Niemiecki PRISM? Zaskakujące spekulacje prasowe. "Szara strefa"
18 czerwca 2013Angela Merkel jest o tym przekonana: także Niemcy muszą bronić się w internecie przed możliwymi atakami terrorystów. – Jesteśmy zdani na to, by być zdolnymi do działania, a nie wydanymi na pastwę terrorystów. A komunikacja odbywa się dziś w internecie - argumentuje niemiecka kanclerz.
Alexander Dix jest bardziej sceptyczny. – Nie trzeba być zwolennikiem teorii spiskowych, by przypuszczać, że dane, które zbierane są jakoby w celu obrony przed terroryzmem, są wykorzystywane do innych celów - twierdzi prawnik, który w mieście-kraju związkowym Berlinie odpowiada za ochronę danych osobowych. Jego zdaniem walka z terroryzmem stała się "powalającym wszystko argumentem".
Zbieracze danych
Niemiecka służba wywiadowcza BND, według obecnie obowiązującego prawa, może kontrolować do 20 procent ogółu danych telekomunikacyjnych przekazywanych między Niemcami a zagranicą. Jak dotąd z powodów technicznych kontrolowanych jest jakoby tylko 5 procent tych danych. BND podłącza się do "autostrad danych" w centralnych punktach węzłowych i przeszukuje je korzystając z określonych słów-kluczy.
Budżet, którym dysponuje stosowny dział BND ma zostać w najbliższym czasie zwiększony o sumę 5 mln euro. Taką informację potwierdził rzecznik niemieckiego rządu. Zaprzeczył jednak, że planowana jest wielka rozbudowa systemu kontroli danych. Według tygodnika "Der Spiegel" niemiecki rząd na stosowny program chce przeznaczyć 100 mln euro. Taką sumą ma zostać zasilony budżet wydziału wywiadu technicznego BND. Rzecznik BND odmówił jednak DW komentarza na ten temat.
Szara strefa
Na taką znaczną rozbudowę kontroli w internecie zdaniem Alexandra Dixa brakuje podstawy prawnej. W opinii Constanze Kurz z organizacji CCC, zrzeszającej hakerów, już teraz BND porusza się w "szarej strefie". – To wyjęta spod prawa sfera, gdzie nikt tak naprawdę nie kontroluje tego, co robią służby – twierdzi. Dodaje, że komisja ds. służb specjalnych Bundestagu, powołana m. in. do kontroli wywiadu, nie jest w rzeczywistości w stanie spełniać tego zadania. Gremium to składa się z dwunastu posłów. Są oni zobowiązani do zachowywania tajemnicy wobec opinii publicznej. Także członek komisji, poseł Hans-Christian Ströbele (partia Zielonych), mówi o - w najlepszym razie - szczątkowej kontroli. Często – dodaje – rząd w ogóle nie informuje komisji o ważnych działaniach, lub nawet podaje nieprawdziwe informacje.
Ochrona sfery prywatnej
Gigantyczny program zbierania danych amerykańskiej służby bezpieczeństwa NSA, program rozbudowy niemieckiej BND w tym zakresie, "pożeracze" danych takie jak Google, Facebook i inni – w internecie sfera prywatna przestaje istnieć. Kto jednak martwi się o swoje dane, ten nie musi zaraz kompletnie rezygnować z korzystania z sieci.

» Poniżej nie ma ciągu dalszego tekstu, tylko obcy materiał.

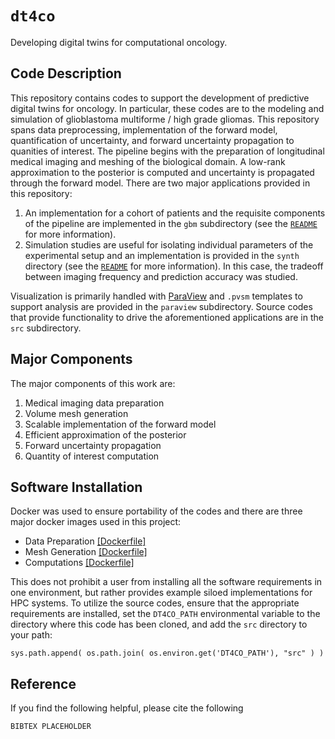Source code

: # `dt4co`
Developing digital twins for computational oncology.

## Code Description
This repository contains codes to support the development of predictive digital twins for oncology. In particular, these codes are to the modeling and simulation of glioblastoma multiforme / high grade gliomas. This repository spans data preprocessing, implementation of the forward model, quantification of uncertainty, and forward uncertainty propagation to quanities of interest. The pipeline begins with the preparation of longitudinal medical imaging and meshing of the biological domain. A low-rank approximation to the posterior is computed and uncertainty is propagated through the forward model. There are two major applications provided in this repository:
1. An implementation for a cohort of patients and the requisite components of the pipeline are implemented in the `gbm` subdirectory (see the [`README`](./gbm/README.md) for more information).
2. Simulation studies are useful for isolating individual parameters of the experimental setup and an implementation is provided in the `synth` directory (see the [`README`](./synth/README.md) for more information). In this case, the tradeoff between imaging frequency and prediction accuracy was studied.

Visualization is primarily handled with [ParaView](https://www.paraview.org/) and `.pvsm` templates to support analysis are provided in the `paraview` subdirectory. Source codes that provide functionality to drive the aforementioned applications are in the `src` subdirectory.

## Major Components
The major components of this work are: 

1. Medical imaging data preparation
2. Volume mesh generation
3. Scalable implementation of the forward model
4. Efficient approximation of the posterior
5. Forward uncertainty propagation
6. Quantity of interest computation

## Software Installation
Docker was used to ensure portability of the codes and there are three major docker images used in this project:
- Data Preparation [[Dockerfile]](./gbm/preprocessing/docker/Dockerfile)
- Mesh Generation [[Dockerfile]](./gbm/meshing/docker/Dockerfile)
- Computations [[Dockerfile]](./gbm/docker/Dockerfile)

This does not prohibit a user from installing all the software requirements in one environment, but rather provides example siloed implementations for HPC systems. To utilize the source codes, ensure that the appropriate requirements are installed, set the `DT4CO_PATH` environmental variable to the directory where this code has been cloned, and add the `src` directory to your path:
```
sys.path.append( os.path.join( os.environ.get('DT4CO_PATH'), "src" ) )
```

## Reference
If you find the following helpful, please cite the following
```
BIBTEX PLACEHOLDER
```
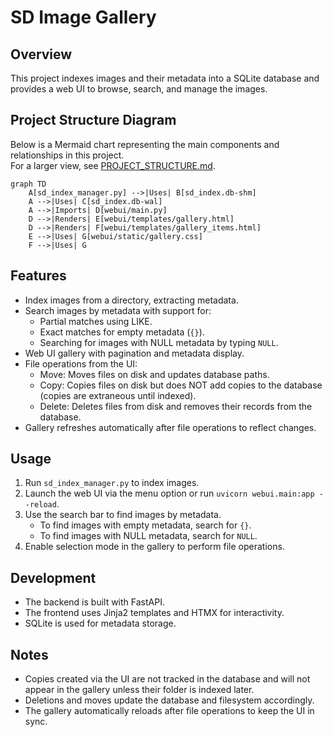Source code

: # SD Image Gallery

## Overview

This project indexes images and their metadata into a SQLite database and provides a web UI to browse, search, and manage the images.

## Project Structure Diagram

Below is a Mermaid chart representing the main components and relationships in this project.  
For a larger view, see [PROJECT_STRUCTURE.md](PROJECT_STRUCTURE.md).

```mermaid
graph TD
    A[sd_index_manager.py] -->|Uses| B[sd_index.db-shm]
    A -->|Uses| C[sd_index.db-wal]
    A -->|Imports| D[webui/main.py]
    D -->|Renders| E[webui/templates/gallery.html]
    D -->|Renders| F[webui/templates/gallery_items.html]
    E -->|Uses| G[webui/static/gallery.css]
    F -->|Uses| G
```
## Features

- Index images from a directory, extracting metadata.
- Search images by metadata with support for:
  - Partial matches using LIKE.
  - Exact matches for empty metadata (`{}`).
  - Searching for images with NULL metadata by typing `NULL`.
- Web UI gallery with pagination and metadata display.
- File operations from the UI:
  - Move: Moves files on disk and updates database paths.
  - Copy: Copies files on disk but does NOT add copies to the database (copies are extraneous until indexed).
  - Delete: Deletes files from disk and removes their records from the database.
- Gallery refreshes automatically after file operations to reflect changes.

## Usage

1. Run `sd_index_manager.py` to index images.
2. Launch the web UI via the menu option or run `uvicorn webui.main:app --reload`.
3. Use the search bar to find images by metadata.
   - To find images with empty metadata, search for `{}`.
   - To find images with NULL metadata, search for `NULL`.
4. Enable selection mode in the gallery to perform file operations.

## Development

- The backend is built with FastAPI.
- The frontend uses Jinja2 templates and HTMX for interactivity.
- SQLite is used for metadata storage.

## Notes

- Copies created via the UI are not tracked in the database and will not appear in the gallery unless their folder is indexed later.
- Deletions and moves update the database and filesystem accordingly.
- The gallery automatically reloads after file operations to keep the UI in sync.

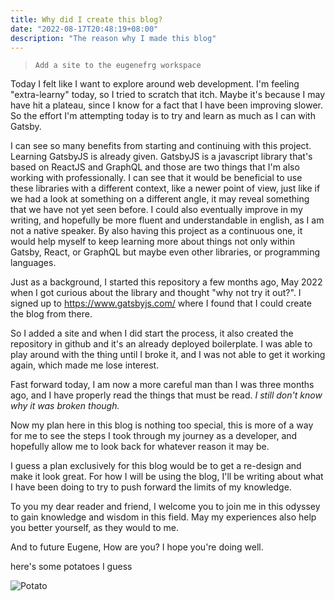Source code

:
 ```yaml
---
title: Why did I create this blog?
date: "2022-08-17T20:48:19+08:00"
description: "The reason why I made this blog"
---
```


> `Add a site to the eugenefrg workspace`

Today I felt like I want to explore around web development. I'm feeling "extra-learny" today, so I tried to scratch that itch. Maybe it's because I may have hit a plateau, since I know for a fact that I have been improving slower. So the effort I'm attempting today is to try and learn as much as I can with Gatsby.

I can see so many benefits from starting and continuing with this project. Learning GatsbyJS is already given. GatsbyJS is a javascript library that's based on ReactJS and GraphQL and those are two things that I'm also working with professionally. I can see that it would be beneficial to use these libraries with a different context, like a newer point of view, just like if we had a look at something on a different angle, it may reveal something that we have not yet seen before. I could also eventually improve in my writing, and hopefully be more fluent and understandable in english, as I am not a native speaker. By also having this project as a continuous one, it would help myself to keep learning more about things not only within Gatsby, React, or GraphQL but maybe even other libraries, or programming languages.

Just as a background, I started this repository a few months ago, May 2022 when I got curious about the library and thought "why not try it out?".
I signed up to https://www.gatsbyjs.com/ where I found that I could create the blog from there.

So I added a site and when I did start the process, it also created the repository in github and it's an already deployed boilerplate. I was able to play around with the thing until I broke it, and I was not able to get it working again, which made me lose interest.

Fast forward today, I am now a more careful man than I was three months ago, and I have properly read the things that must be read. _I still don't know why it was broken though._

Now my plan here in this blog is nothing too special, this is more of a way for me to see the steps I took through my journey as a developer, and hopefully allow me to look back for whatever reason it may be.

I guess a plan exclusively for this blog would be to get a re-design and make it look great. For how I will be using the blog, I'll be writing about what I have been doing to try to push forward the limits of my knowledge.

To you my dear reader and friend, I welcome you to join me in this odyssey to gain knowledge and wisdom in this field. May my experiences also help you better yourself, as they would to me.

And to future Eugene, How are you? I hope you're doing well.

here's some potatoes I guess

![Potato](https://upload.wikimedia.org/wikipedia/commons/thumb/a/ab/Patates.jpg/220px-Patates.jpg "potato")
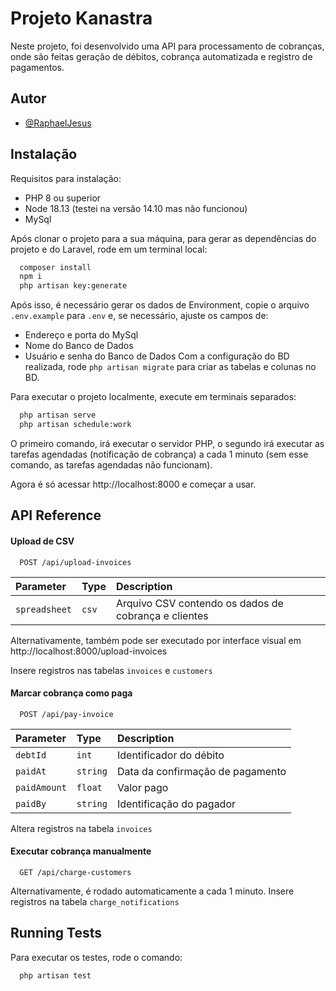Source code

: # Projeto Kanastra
 
Neste projeto, foi desenvolvido uma API para processamento de cobranças, onde são feitas geração de débitos, cobrança automatizada e registro de pagamentos.
## Autor

- [@RaphaelJesus](https://www.github.com/raphaelAndres)


## Instalação

Requisitos para instalação:
 - PHP 8 ou superior
 - Node 18.13 (testei na versão 14.10 mas não funcionou)
 - MySql

Após clonar o projeto para a sua máquina, para gerar as dependências do projeto e do Laravel, rode em um terminal local:
```bash
  composer install
  npm i
  php artisan key:generate
```

Após isso, é necessário gerar os dados de Environment, copie o arquivo `.env.example` para `.env` e, se necessário, ajuste os campos de:
 - Endereço e porta do MySql
 - Nome do Banco de Dados
 - Usuário e senha do Banco de Dados
Com a configuração do BD realizada, rode `php artisan migrate` para criar as tabelas e colunas no BD.

Para executar o projeto localmente, execute em terminais separados:
```bash
  php artisan serve
  php artisan schedule:work
```
O primeiro comando, irá executar o servidor PHP, o segundo irá executar as tarefas agendadas (notificação de cobrança) a cada 1 minuto (sem esse comando, as tarefas agendadas não funcionam).

Agora é só acessar http://localhost:8000 e começar a usar.
## API Reference

#### Upload de CSV

```http
  POST /api/upload-invoices
```

| Parameter     | Type     | Description                                          |
| :------------ | :------- | :-------------------------                           |
| `spreadsheet` | `csv`    | Arquivo CSV contendo os dados de cobrança e clientes |

Alternativamente, também pode ser executado por interface visual em http://localhost:8000/upload-invoices

Insere registros nas tabelas `invoices` e `customers`

#### Marcar cobrança como paga

```http
  POST /api/pay-invoice
```

| Parameter    | Type     | Description                      |
| :--------    | :------- | :------------------------------- |
| `debtId`     | `int`    | Identificador do débito          |
| `paidAt`     | `string` | Data da confirmação de pagamento |
| `paidAmount` | `float`  | Valor pago                       |
| `paidBy`     | `string` | Identificação do pagador         |

Altera registros na tabela `invoices`

#### Executar cobrança manualmente

```http
  GET /api/charge-customers
```
Alternativamente, é rodado automaticamente a cada 1 minuto.
Insere registros na tabela `charge_notifications`
## Running Tests

Para executar os testes, rode o comando:

```bash
  php artisan test
```

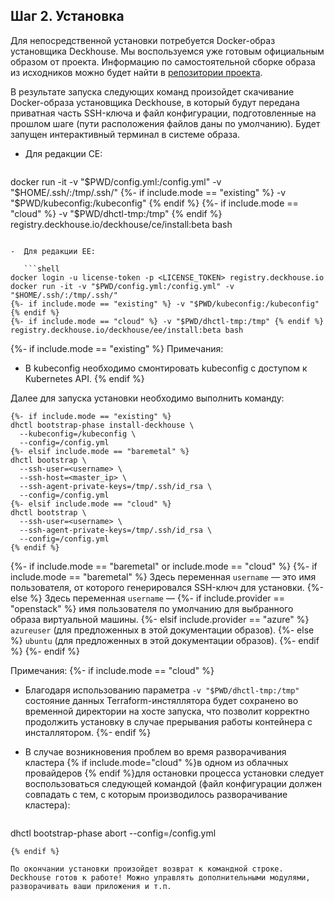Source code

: ## Шаг 2. Установка

Для непосредственной установки потребуется Docker-образ установщика Deckhouse. Мы воспользуемся уже готовым официальным образом от проекта. Информацию по самостоятельной сборке образа из исходников можно будет найти в [репозитории проекта](https://github.com/deckhouse/deckhouse).

В результате запуска следующих команд произойдет скачивание Docker-образа установщика Deckhouse, в который будут передана приватная часть SSH-ключа и файл конфигурации, подготовленные на прошлом шаге (пути расположения файлов даны по умолчанию). Будет запущен интерактивный терминал в системе образа.

-  Для редакции CE:

   ```shell
docker run -it -v "$PWD/config.yml:/config.yml" -v "$HOME/.ssh/:/tmp/.ssh/"
{%- if include.mode == "existing" %} -v "$PWD/kubeconfig:/kubeconfig" {% endif %}
{%- if include.mode == "cloud" %} -v "$PWD/dhctl-tmp:/tmp" {% endif %} registry.deckhouse.io/deckhouse/ce/install:beta bash
```

-  Для редакции EE:

   ```shell
docker login -u license-token -p <LICENSE_TOKEN> registry.deckhouse.io
docker run -it -v "$PWD/config.yml:/config.yml" -v "$HOME/.ssh/:/tmp/.ssh/"
{%- if include.mode == "existing" %} -v "$PWD/kubeconfig:/kubeconfig" {% endif %}
{%- if include.mode == "cloud" %} -v "$PWD/dhctl-tmp:/tmp" {% endif %} registry.deckhouse.io/deckhouse/ee/install:beta bash
```

{%- if include.mode == "existing" %}
Примечания:
-  В kubeconfig необходимо смонтировать kubeconfig с доступом к Kubernetes API.
{% endif %}

Далее для запуска установки необходимо выполнить команду:

```shell
{%- if include.mode == "existing" %}
dhctl bootstrap-phase install-deckhouse \
  --kubeconfig=/kubeconfig \
  --config=/config.yml
{%- elsif include.mode == "baremetal" %}
dhctl bootstrap \
  --ssh-user=<username> \
  --ssh-host=<master_ip> \
  --ssh-agent-private-keys=/tmp/.ssh/id_rsa \
  --config=/config.yml
{%- elsif include.mode == "cloud" %}
dhctl bootstrap \
  --ssh-user=<username> \
  --ssh-agent-private-keys=/tmp/.ssh/id_rsa \
  --config=/config.yml
{% endif %}
```

{%- if include.mode == "baremetal" or include.mode == "cloud" %}
{%- if include.mode == "baremetal" %}
Здесь переменная `username` — это имя пользователя, от которого генерировался SSH-ключ для установки.
{%- else %}
Здесь переменная `username` —
{%- if include.provider == "openstack" %} имя пользователя по умолчанию для выбранного образа виртуальной машины.
{%- elsif include.provider == "azure" %} `azureuser` (для предложенных в этой документации образов).
{%- else %} `ubuntu` (для предложенных в этой документации образов).
{%- endif %}
{%- endif %}

Примечания:
{%- if include.mode == "cloud" %}
- Благодаря использованию параметра `-v "$PWD/dhctl-tmp:/tmp"` состояние данных Terraform-инстяллятора будет сохранено во временной директории на хосте запуска, что позволит корректно продолжить установку в случае прерывания работы контейнера с инсталлятором.
{%- endif %}
- В случае возникновения проблем во время разворачивания кластера {% if include.mode="cloud" %}в одном из облачных провайдеров {% endif %}для остановки процесса установки следует воспользоваться следующей командой (файл конфигурации должен совпадать с тем, с которым производилось разворачивание кластера):

  ```shell
dhctl bootstrap-phase abort --config=/config.yml
```
{% endif %}

По окончании установки произойдет возврат к командной строке. Deckhouse готов к работе! Можно управлять дополнительными модулями, разворачивать ваши приложения и т.п.
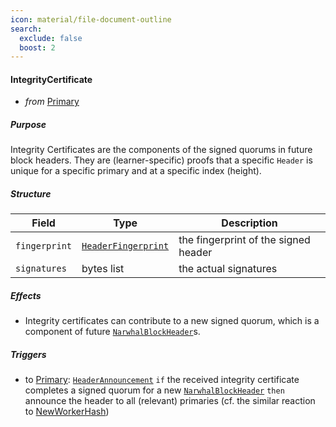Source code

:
 ```yaml
---
icon: material/file-document-outline
search:
  exclude: false
  boost: 2
---
```


#### IntegrityCertificate

- _from_ [Primary](../primary.md)

##### Purpose

<!-- --8<-- [start:blurb] -->
Integrity Certificates are the components of the signed quorums in future block headers.
They are (learner-specific) proofs that a specific `Header` is unique for a specific primary and at a specific index (height).
<!-- --8<-- [end:blurb] -->

##### Structure

| Field         | Type                                      | Description                          |
|---------------|-------------------------------------------|--------------------------------------|
| `fingerprint` | [`HeaderFingerprint`](#HeaderFingerprint) | the fingerprint of the signed header |
| `signatures`  | bytes list                                | the actual signatures                |

##### Effects

- Integrity certificates can contribute to a new signed quorum,
  which is a component of future [`NarwhalBlockHeader`](../../types/allofthem.md#narwhalblockheader)s.

##### Triggers

- to [Primary](../primary.md): [`HeaderAnnouncement`](./header-announcement.md)
  `if` the received integrity certificate completes a signed quorum for a new [`NarwhalBlockHeader`](../../types/allofthem.md#narwhalblockheader)
  `then` announce the header to all (relevant) primaries (cf. the similar reaction to [NewWorkerHash](./new-worker-hash.md))
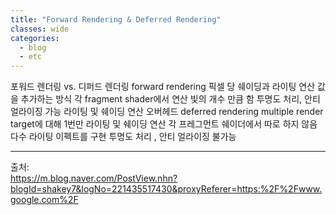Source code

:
 ```yaml
---
title: "Forward Rendering & Deferred Rendering"
classes: wide
categories: 
  - blog
  - etc
---
```

   

포워드 렌더링 vs. 디퍼드 렌더링
forward rendering
픽셀 당 쉐이딩과 라이팅 연산 값을 추가하는 방식
각 fragment shader에서 연산
빛의 개수 만큼 함
투명도 처리, 안티얼라이징 가능
라이팅 및 쉐이딩 연산 오버헤드
deferred rendering
multiple render target에 대해 1번만 라이팅 및 쉐이딩 연산
각 프레그먼트 쉐이더에서 따로 하지 않음
다수 라이팅 이펙트를 구현
투명도 처리 , 안티 얼라이징 불가능

  
---  
출처:   
<https://m.blog.naver.com/PostView.nhn?blogId=shakey7&logNo=221435517430&proxyReferer=https:%2F%2Fwww.google.com%2F>  
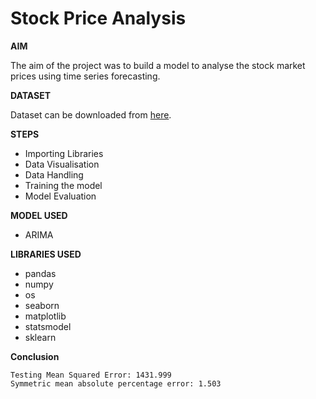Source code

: # **Stock Price Analysis**

**AIM**

The aim of the project was to build a model to analyse the stock market prices using time series forecasting.

**DATASET**

Dataset can be downloaded from [here](https://www.kaggle.com/rohanrao/nifty50-stock-market-data).  

**STEPS**
- Importing Libraries
- Data Visualisation
- Data Handling
- Training the model
- Model Evaluation


**MODEL USED**
-  ARIMA


**LIBRARIES USED**
- pandas
- numpy
- os
- seaborn
- matplotlib
- statsmodel
- sklearn

**Conclusion**  
```
Testing Mean Squared Error: 1431.999  
Symmetric mean absolute percentage error: 1.503
```
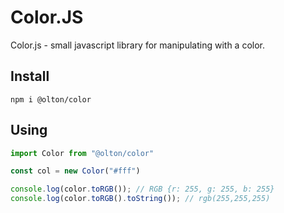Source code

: # Color.JS
Color.js - small javascript library for manipulating with a color.

## Install
```shell
npm i @olton/color
```

## Using
```javascript
import Color from "@olton/color"

const col = new Color("#fff")

console.log(color.toRGB()); // RGB {r: 255, g: 255, b: 255}
console.log(color.toRGB().toString()); // rgb(255,255,255)
```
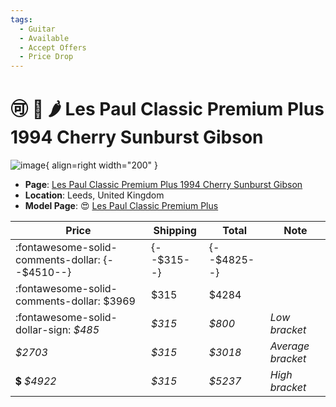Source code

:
 ```yaml
---
tags:
  - Guitar
  - Available
  - Accept Offers
  - Price Drop
---
```


# :accept: :arrow_down_small: :hot_pepper: Les Paul Classic Premium Plus 1994 Cherry Sunburst Gibson

![image](https://rvb-img.reverb.com/image/upload/s--DylCekUJ--/a_0/t_card-square/v1700127818/ahl5ezpzxed3bkir4xro.jpg){ align=right width="200" }

* **Page**: [Les Paul Classic Premium Plus 1994 Cherry Sunburst Gibson](https://reverb.com/ca/item/75958633-les-paul-classic-premium-plus-1994-cherry-sunburst-gibson)
* **Location**: Leeds, United Kingdom
* **Model Page**: :heart_eyes: [Les Paul Classic Premium Plus](../../Models/les-paul-classic-premium-plus.md)


| Price | Shipping  | Total | Note    |
|-------|-----------|-------|---------|
| :fontawesome-solid-comments-dollar: {--$4510--} | {--$315--} | {--$4825--} | |
| :fontawesome-solid-comments-dollar: $3969 | $315 | $4284 | |
| :fontawesome-solid-dollar-sign: _$485_ | _$315_ | _$800_ | _Low bracket_ |
| _$2703_ | _$315_ | _$3018_ | _Average bracket_ |
| :heavy_dollar_sign: _$4922_ | _$315_ | _$5237_ | _High bracket_ |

– Można temu przeciwdziałać – przekonuje Constanze Kurz – to nawet bardzo ważne, by to robić. Ochrona komunikacji jest pod względem technicznym prosta. Zarówno maile jak i rozmowy telefoniczne można zakodować a ruchy w sieci zanonimizować. Procedury są pewne i z reguły nie powodują już – jak kiedyś – spowolnienia przesyłania danych. Stosowne programy można za darmo znaleźć w sieci.
Wielu ludzi jest jednak na to zbyt wygodnych – uważa Kurz – i nie przejmują się niebezpieczeństwem. A przecież każdy może stać się obiektem szpiegowania służb specjalnych. Nawet osoby zawodowo zobowiązane do zachowywania tajemnicy jak adwokaci czy dziennikarze beztrosko traktują swoje dane – dodaje informatyczka. To samo dotyczy wielu przedsiębiorstw. – Tam programy szyfrujące powinny być obowiązkowe. W końcu szpiegostwo gospodarcze jest dla służb specjalnych na porządku dziennym – przestrzega Kurz.